Литмир - Электронная Библиотека

Я лупил и лупил по яблочной плоти, то крепкой и сочной, то перезрелой и увядающей, кулаки у меня были вымазаны липкой кашей, и вскоре на полках сарая осталось лишь темное месиво. И я вернулся домой. Я не испытывал беспокойства, но ощущал где-то глубоко внутри зарождающееся недоумение.

С чего вдруг на меня находят эти припадки ярости, нелепость которых прикрыта лишь моим одиночеством? Кто бил, когда бил я? Потому что в то самое время, как я бесновался, откуда-то оттуда, то ли из моей головы, то ли с небес, совершенно спокойный незнакомец наблюдал за этой сценой с чуть усталым безразличием. Кем был я — тем, кто бил, или тем, кто смотрел?

Я уже поднялся на несколько ступенек, облизывая сладкий ноющий кулак, и вдруг, впервые за долгое время, поднял глаза к каменному сердцу.
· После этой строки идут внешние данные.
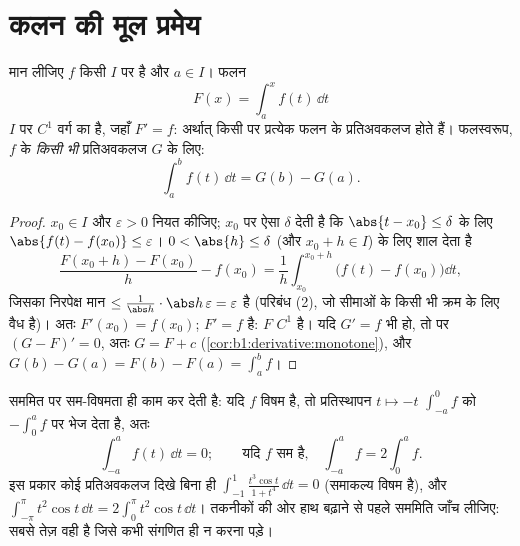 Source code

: \section{कलन की मूल प्रमेय}

\begin{theorem}[कलन की मूल प्रमेय]\label{thm:b1:integration:ftc}
मान लीजिए $f$ किसी  $I$ पर  है और $a \in I$। फलन
\[
F(x) = \int_a^x f(t)\, \dd t
\]
$I$ पर $C^1$ वर्ग का है, जहाँ $F' = f$: अर्थात् किसी  पर प्रत्येक 
फलन के प्रतिअवकलज होते हैं। फलस्वरूप, $f$ के \emph{किसी भी} प्रतिअवकलज $G$
के लिए:
\[
\int_a^b f(t)\,\dd t = G(b) - G(a) .
\]
\end{theorem}

\begin{proof}
$x_0 \in I$ और $\varepsilon > 0$ नियत कीजिए; $x_0$ पर  ऐसा $\delta$
देती है कि $\abs{t - x_0} \leq \delta$ के लिए $\abs{f(t) - f(x_0)} \leq
\varepsilon$। $0 < \abs{h} \leq \delta$ (और $x_0 + h \in I$) के लिए शाल देता
है
\[
\frac{F(x_0 + h) - F(x_0)}{h} - f(x_0)
= \frac 1h \int_{x_0}^{x_0+h} \bigl(f(t) - f(x_0)\bigr)\dd t ,
\]
जिसका निरपेक्ष मान $\leq \frac{1}{\abs h}\cdot \abs h\, \varepsilon =
\varepsilon$ है (परिबंध (2), जो सीमाओं के किसी भी क्रम के लिए वैध है)। अतः
$F'(x_0) = f(x_0)$; $F' = f$  है: $F$ $C^1$ है। यदि $G' = f$ भी हो, तो
 पर $(G - F)' = 0$, अतः $G = F + c$
(\cref{cor:b1:derivative:monotone}), और $G(b) - G(a) = F(b) - F(a) =
\int_a^b f$।
\end{proof}

\begin{example}\label{ex:b1:integration:parity}
सममित  पर सम-विषमता ही काम कर देती है: यदि $f$ विषम है, तो प्रतिस्थापन
$t \mapsto -t$ $\int_{-a}^{0} f$ को $-\int_0^a f$ पर भेज देता है, अतः
\[
\int_{-a}^{a} f(t)\,\dd t = 0 ;
\qquad\text{यदि $f$ सम है,}\quad
\int_{-a}^{a} f = 2\int_0^a f .
\]
इस प्रकार कोई प्रतिअवकलज दिखे बिना ही $\int_{-1}^{1} \frac{t^3\cos t}{1 +
t^4}\,\dd t = 0$ (समाकल्य विषम है), और $\int_{-\pi}^{\pi} t^2\cos t\,\dd t =
2\int_0^\pi t^2\cos t\, \dd t$। तकनीकों की ओर हाथ बढ़ाने से पहले सममिति जाँच
लीजिए: सबसे तेज़  वही है जिसे कभी संगणित ही न करना पड़े।
\end{example}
Косые лучи заходящего солнца подчеркивали каждую деталь этого странного барельефа, вырезанного над входной дверью.

У нашего дома, сурового тяжеловесного строения, стоявшего на лугу, полого спускавшемся к болотистым берегам речки, была одна особенность: один из камней фасада, немного выше плиты перемычки над дверью, был тщательно проработан в форме сердца. Не стилизованного декоративного сердечка, нет, это был совершенно реалистический, анатомически точный орган, словно перенесенный из медицинского трактата. Не символическое сердечко, сужающееся книзу, какое выцарапывают на коре деревьев, а потом пронзают стрелой, — кругленькая асимметричная мышца с двумя вздутыми, перевитыми венулами желудочками и обрубленным началом легко распознаваемых аорты, легочных вен и коронарных артерий.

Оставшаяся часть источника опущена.